Look through the data below, and copy each line that carries the word "TPUs".

====== Record extracts

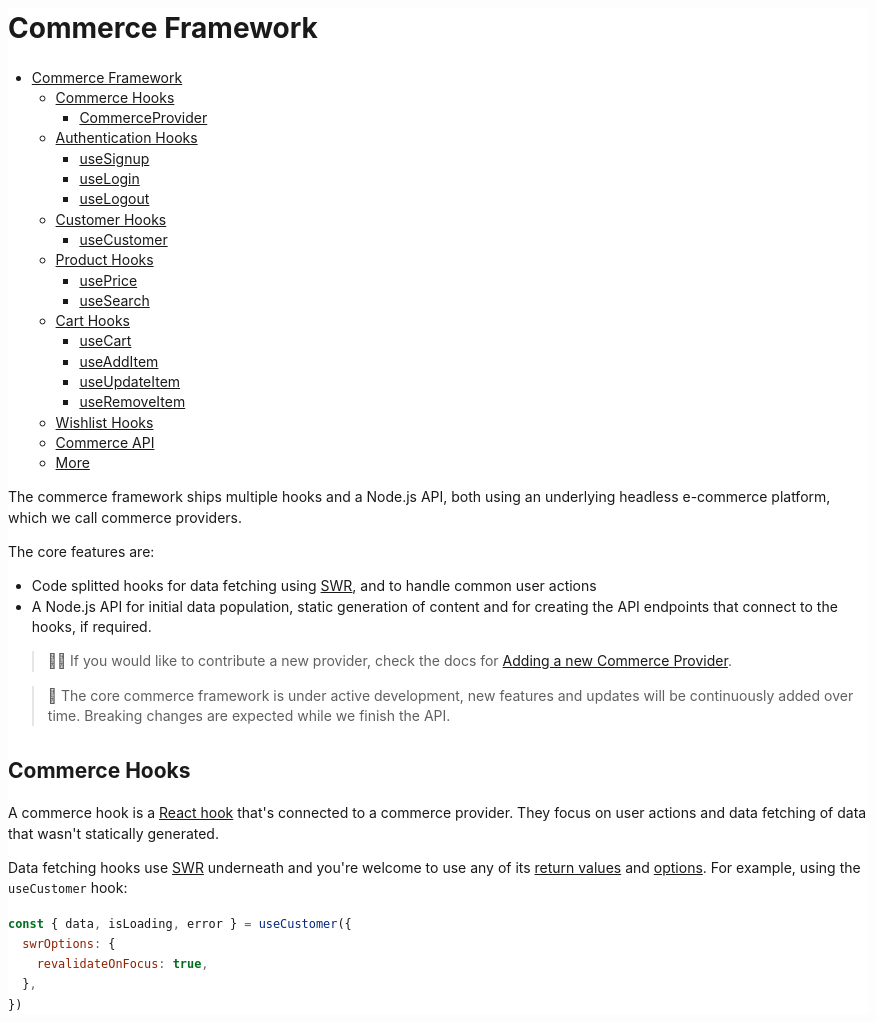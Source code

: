 # Commerce Framework

- [Commerce Framework](#commerce-framework)
  - [Commerce Hooks](#commerce-hooks)
    - [CommerceProvider](#commerceprovider)
  - [Authentication Hooks](#authentication-hooks)
    - [useSignup](#usesignup)
    - [useLogin](#uselogin)
    - [useLogout](#uselogout)
  - [Customer Hooks](#customer-hooks)
    - [useCustomer](#usecustomer)
  - [Product Hooks](#product-hooks)
    - [usePrice](#useprice)
    - [useSearch](#usesearch)
  - [Cart Hooks](#cart-hooks)
    - [useCart](#usecart)
    - [useAddItem](#useadditem)
    - [useUpdateItem](#useupdateitem)
    - [useRemoveItem](#useremoveitem)
  - [Wishlist Hooks](#wishlist-hooks)
  - [Commerce API](#commerce-api)
  - [More](#more)

The commerce framework ships multiple hooks and a Node.js API, both using an underlying headless e-commerce platform, which we call commerce providers.

The core features are:

- Code splitted hooks for data fetching using [SWR](https://swr.vercel.app/), and to handle common user actions
- A Node.js API for initial data population, static generation of content and for creating the API endpoints that connect to the hooks, if required.

> 👩‍🔬 If you would like to contribute a new provider, check the docs for [Adding a new Commerce Provider](./new-provider.md).

> 🚧 The core commerce framework is under active development, new features and updates will be continuously added over time. Breaking changes are expected while we finish the API.

## Commerce Hooks

A commerce hook is a [React hook](https://reactjs.org/docs/hooks-intro.html) that's connected to a commerce provider. They focus on user actions and data fetching of data that wasn't statically generated.

Data fetching hooks use [SWR](https://swr.vercel.app/) underneath and you're welcome to use any of its [return values](https://swr.vercel.app/docs/options#return-values) and [options](https://swr.vercel.app/docs/options#options). For example, using the `useCustomer` hook:

```jsx
const { data, isLoading, error } = useCustomer({
  swrOptions: {
    revalidateOnFocus: true,
  },
})
```
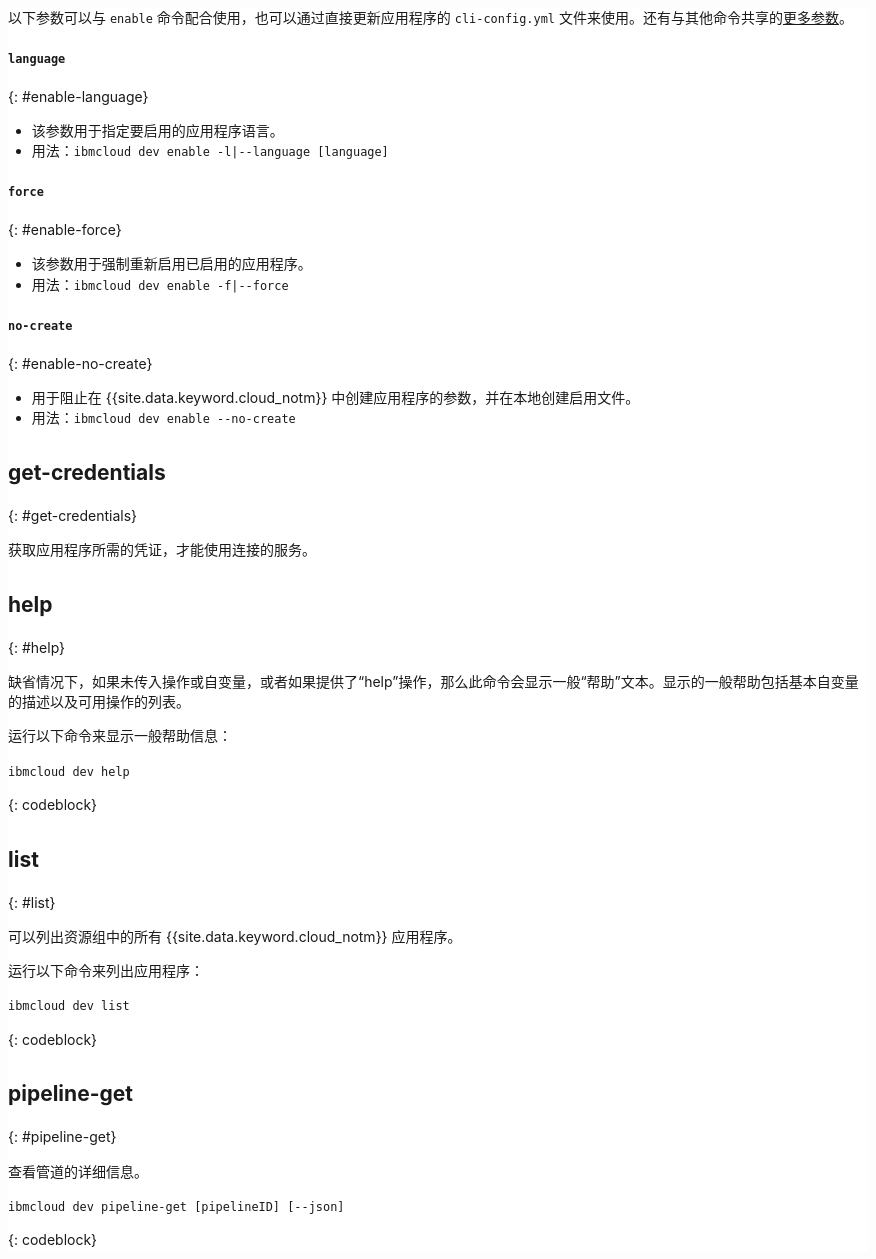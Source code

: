 以下参数可以与 `enable` 命令配合使用，也可以通过直接更新应用程序的 `cli-config.yml` 文件来使用。还有与其他命令共享的[更多参数](#command-parameters)。

#### `language`
{: #enable-language}

* 该参数用于指定要启用的应用程序语言。
* 用法：`ibmcloud dev enable -l|--language [language]`

#### `force`
{: #enable-force}

* 该参数用于强制重新启用已启用的应用程序。
* 用法：`ibmcloud dev enable -f|--force`

#### `no-create`
{: #enable-no-create}

* 用于阻止在 {{site.data.keyword.cloud_notm}} 中创建应用程序的参数，并在本地创建启用文件。
* 用法：`ibmcloud dev enable --no-create`

## get-credentials
{: #get-credentials}

获取应用程序所需的凭证，才能使用连接的服务。

## help
{: #help}

缺省情况下，如果未传入操作或自变量，或者如果提供了“help”操作，那么此命令会显示一般“帮助”文本。显示的一般帮助包括基本自变量的描述以及可用操作的列表。  

运行以下命令来显示一般帮助信息：
```
ibmcloud dev help
```
{: codeblock}

## list
{: #list}

可以列出资源组中的所有 {{site.data.keyword.cloud_notm}} 应用程序。

运行以下命令来列出应用程序：
```
ibmcloud dev list
```
{: codeblock}

## pipeline-get
{: #pipeline-get}

查看管道的详细信息。

```
ibmcloud dev pipeline-get [pipelineID] [--json]
```
{: codeblock}
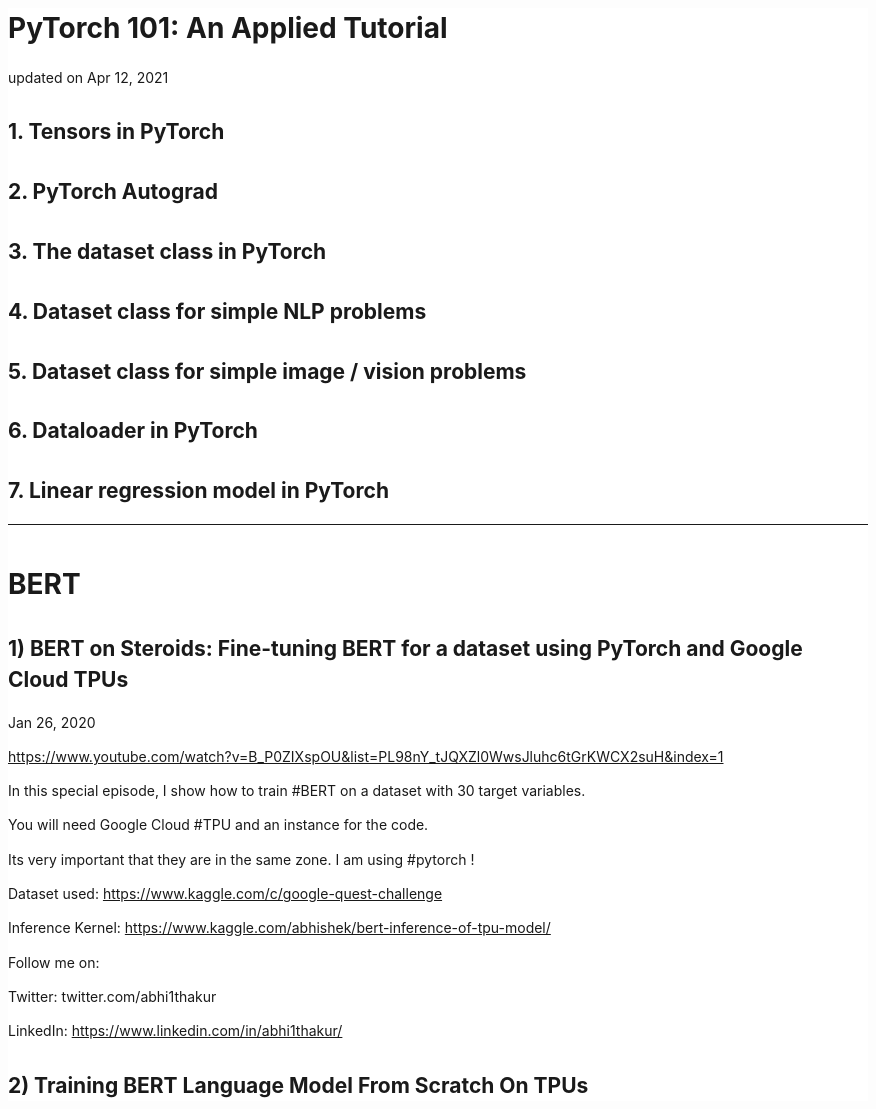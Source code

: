 

# PyTorch 101: An Applied Tutorial
updated on Apr 12, 2021

## 1. Tensors in PyTorch

## 2. PyTorch Autograd

## 3. The dataset class in PyTorch

## 4. Dataset class for simple NLP problems

## 5. Dataset class for simple image / vision problems

## 6. Dataloader in PyTorch

## 7. Linear regression model in PyTorch


-------

# BERT


## 1) BERT on Steroids: Fine-tuning BERT for a dataset using PyTorch and Google Cloud TPUs

Jan 26, 2020

https://www.youtube.com/watch?v=B_P0ZIXspOU&list=PL98nY_tJQXZl0WwsJluhc6tGrKWCX2suH&index=1

In this special episode, I show how to train #BERT on a dataset with 30 target variables. 

You will need Google Cloud #TPU and an instance for the code. 

Its very important that they are in the same zone. I am using #pytorch !

Dataset used: https://www.kaggle.com/c/google-quest-challenge

Inference Kernel: https://www.kaggle.com/abhishek/bert-inference-of-tpu-model/

Follow me on:

Twitter: twitter.com/abhi1thakur

LinkedIn: https://www.linkedin.com/in/abhi1thakur/


## 2) Training BERT Language Model From Scratch On TPUs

============

## Result of this task
## 1) BERT on Steroids: Fine-tuning BERT for a dataset using PyTorch and Google Cloud TPUs
## 2) Training BERT Language Model From Scratch On TPUs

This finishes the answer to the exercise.